Hong Kong: Asian stock markets mostly rose Wednesday after the Federal Reserve chief played down risks from the US central bank’s low interest rate policies, offsetting worries that Italy’s indecisive election result will rekindle Europe’s debt crisis.
Hong Kong’s Hang Seng advanced 0.4 per cent to 22,605.62 and South Korea’s Kospi added 0.4 per cent to 2,007.94. Australia’s S&P/ASX 200 gained 0.6 percent to 5,033.80. Shares in mainland China, Taiwan and Indonesia also rose. Japanese stocks were the only losers in Asia as the yen strengthened against the US dollar following several months of weakness that boosted exporters. Japan’s Nikkei 225 fell 0.5 per cent to 11,345.54.
In testimony to Congress on Tuesday, Federal Reserve Chairman Ben Bernanke expressed confidence that the central bank’s low-rate policies currently pose little risk of causing runaway inflation or a stock market bubble. That eased recent jitters the Fed would start to withdraw its super easy monetary policy. US economic indicators also gave Asian markets a lift. Home sales rose to the highest level in more than four years last month and American consumers showed confidence for the first time in three months in February.
“Asian markets held up well after US stock markets showed little impact to Italy’s election results,” said Kwak Joong-bo, a Seoul-based analyst at Samsung Securities.
Samsung Electronics Co., the world’s largest maker of memory chips, televisions and mobile phones, rose 0.7 per cent while Hyundai Motor Co. climbed 0.9 per cent.
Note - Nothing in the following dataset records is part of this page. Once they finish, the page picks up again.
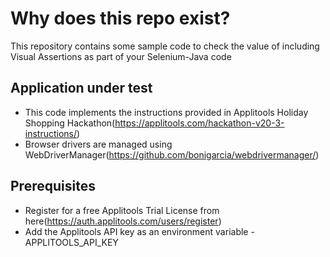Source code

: # Why does this repo exist?

This repository contains some sample code to check the value of including Visual Assertions as part of your Selenium-Java code

## Application under test
* This code implements the instructions provided in Applitools Holiday Shopping Hackathon(https://applitools.com/hackathon-v20-3-instructions/)
* Browser drivers are managed using WebDriverManager(https://github.com/bonigarcia/webdrivermanager/)

## Prerequisites
* Register for a free Applitools Trial License from here(https://auth.applitools.com/users/register)
* Add the Applitools API key as an environment variable - APPLITOOLS_API_KEY
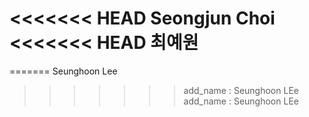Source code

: <<<<<<< HEAD
Seongjun Choi
<<<<<<< HEAD
최예원
=======
=======
Seunghoon Lee
>>>>>>> add_name : Seunghoon LEe
>>>>>>> add_name : Seunghoon LEe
Taiwan-based phone maker HTC Corp. also added 1.3 per cent. Yet stock market gains in Asia remained modest, showing that investors have not fully regained their appetite for risky assets ahead of looming automatic spending cuts due to start Friday in the US.
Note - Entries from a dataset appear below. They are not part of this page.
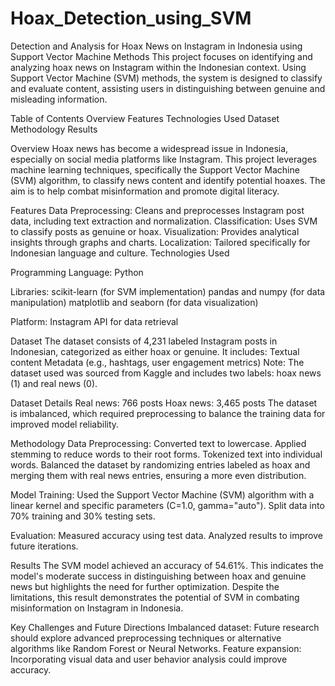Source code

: # Hoax_Detection_using_SVM
Detection and Analysis for Hoax News on Instagram in Indonesia using Support Vector Machine Methods
This project focuses on identifying and analyzing hoax news on Instagram within the Indonesian context. Using Support Vector Machine (SVM) methods, the system is designed to classify and evaluate content, assisting users in distinguishing between genuine and misleading information.

Table of Contents
Overview
Features
Technologies Used
Dataset
Methodology
Results

Overview
Hoax news has become a widespread issue in Indonesia, especially on social media platforms like Instagram. This project leverages machine learning techniques, specifically the Support Vector Machine (SVM) algorithm, to classify news content and identify potential hoaxes. The aim is to help combat misinformation and promote digital literacy.

Features
Data Preprocessing: Cleans and preprocesses Instagram post data, including text extraction and normalization.
Classification: Uses SVM to classify posts as genuine or hoax.
Visualization: Provides analytical insights through graphs and charts.
Localization: Tailored specifically for Indonesian language and culture.
Technologies Used

Programming Language: Python

Libraries:
scikit-learn (for SVM implementation)
pandas and numpy (for data manipulation)
matplotlib and seaborn (for data visualization)

Platform: Instagram API for data retrieval

Dataset
The dataset consists of 4,231 labeled Instagram posts in Indonesian, categorized as either hoax or genuine. 
It includes:
Textual content
Metadata (e.g., hashtags, user engagement metrics)
Note: The dataset used was sourced from Kaggle and includes two labels: hoax news (1) and real news (0). 

Dataset Details
Real news: 766 posts
Hoax news: 3,465 posts
The dataset is imbalanced, which required preprocessing to balance the training data for improved model reliability.

Methodology
Data Preprocessing:
Converted text to lowercase.
Applied stemming to reduce words to their root forms.
Tokenized text into individual words.
Balanced the dataset by randomizing entries labeled as hoax and merging them with real news entries, ensuring a more even distribution.

Model Training:
Used the Support Vector Machine (SVM) algorithm with a linear kernel and specific parameters (C=1.0, gamma="auto").
Split data into 70% training and 30% testing sets.

Evaluation:
Measured accuracy using test data.
Analyzed results to improve future iterations.

Results
The SVM model achieved an accuracy of 54.61%.
This indicates the model's moderate success in distinguishing between hoax and genuine news but highlights the need for further optimization.
Despite the limitations, this result demonstrates the potential of SVM in combating misinformation on Instagram in Indonesia.

Key Challenges and Future Directions
Imbalanced dataset: Future research should explore advanced preprocessing techniques or alternative algorithms like Random Forest or Neural Networks.
Feature expansion: Incorporating visual data and user behavior analysis could improve accuracy.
And with Italy emerging from elections on Tuesday with no clear winner, there are lingering uncertainties about the fate of deficit and debt reduction measures in one of Europe’s biggest economies. The Italian election result drove markets in Europe markedly lower. If Italian parties fail to form a governing coalition, new elections would be required, causing more uncertainty and a leadership vacuum.